Creating courseware with a traditional authoring tool means preparing a scenario. This scenario is composed of activities, often based on the canonical schema: question - answer - feedback. The author prepares each question, each response analysis process and each the feed-back item. He specifies in a detailed script how these activities link to each other. In ETOILE, the curriculum grains are much larger. The curriculum is a sequence of microworlds plus a set of domain-specific agents.Those agents will interact both with the learner and with the pedagogical agents (tutors) included in the toolbox. The originality of ETOILE is here: designing a system is not preparing questions, it is adding new agents to those included in the toolbox and creating the context (the microworld) where those agents and the learner interact.
The backbone of ETOILE is the curriculum. All knowledge has to be plugged into this structure. The curriculum is a network of goals, connected by prerequisite links. Each goal is an object with four slots:
- The problems. A goal defines a skill by specifying a set of problems that the learner must be able to solve.
- The interface. Learners solve problems through a goal-specific interface. This interface is basically one or more windows, with a set of commands (menus, buttons, moves,...).
- The domain expert(s). An expert for goal-X is a rulebase able to solve any problem stored in goal-X.
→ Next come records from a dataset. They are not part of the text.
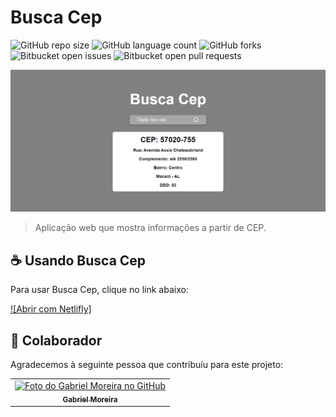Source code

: # Busca Cep

![GitHub repo size](https://img.shields.io/github/repo-size/gabomoreira/busca-cep?style=for-the-badge)
![GitHub language count](https://img.shields.io/github/languages/count/gabomoreira/busca-cep?style=for-the-badge)
![GitHub forks](https://img.shields.io/github/forks/gabomoreira/busca-cep?style=for-the-badge)
![Bitbucket open issues](https://img.shields.io/bitbucket/issues/gabomoreira/busca-cep?style=for-the-badge)
![Bitbucket open pull requests](https://img.shields.io/bitbucket/pr-raw/gabomoreira/busca-cep?style=for-the-badge)

<img src="img-project.png" alt="busca-cep">

> Aplicação web que mostra informações a partir de CEP.

## ☕ Usando Busca Cep

Para usar Busca Cep, clique no link abaixo:

[![Abrir com Netlifly]](https://busca-cep-react.netlify.app/)

## 🤝 Colaborador

Agradecemos à seguinte pessoa que contribuíu para este projeto:

<table>
  <tr>
    <td align="center">
      <a href="https://github.com/gabomoreira">
        <img src="https://github.com/gabomoreira.png" width="100px;" alt="Foto do Gabriel Moreira no GitHub"/><br>
        <sub>
          <b>Gabriel Moreira</b>
        </sub>
      </a>
    </td>
  </tr>
</table>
- The hypertext. A goal includes a hypertext chapter that the learner may explore freely and where he can find any information relative to the skills he must acquire.
This representation of goals results from our design principles. Each goal has its own interface and expert, this feature supporting the particular architecture of MEMOLAB, especially the language shift principle. However, the author may also choose to use the same expert and/or the same interface for several goals. The designer's task is not automated. The implementation of an ILE with ETOILE follows the following steps:
- The developer defines the curriculum by creating a set of instances of the class `goals' and by specifying prerequisite relationships among those goals (pointers from one goal to another one).
- For each goal, the developer creates a set of instances of the class `problems'. He may create a subclass of problems (e.g. "equations") into which he adds the domain-specific information needed by the expert or the simulation. For each problem, the developer specifies its relative difficulty (with respect to the other defined problems) by an integer between 1 and 5.
- The developer creates the hierarchy of domain-specific objects (classes and instances) that will be manipulated by the learner and the expert during problem solving.
- For each goal, the developer defines one or more application frames, i.e. windows wherein the learner will solve problems. The application frame is a concept from the Common Lisp Interface Manager (CLIM). It gathers all the information that defines a situation, i.e. the window, the command tables, etc. Learner commands are stored in command tables. Two goals may share the same frame. Some components of a frame may be large: for instance, the simulation used in MEMOLAB, though it is a large piece of code, is only a subcomponent shared by the microworlds.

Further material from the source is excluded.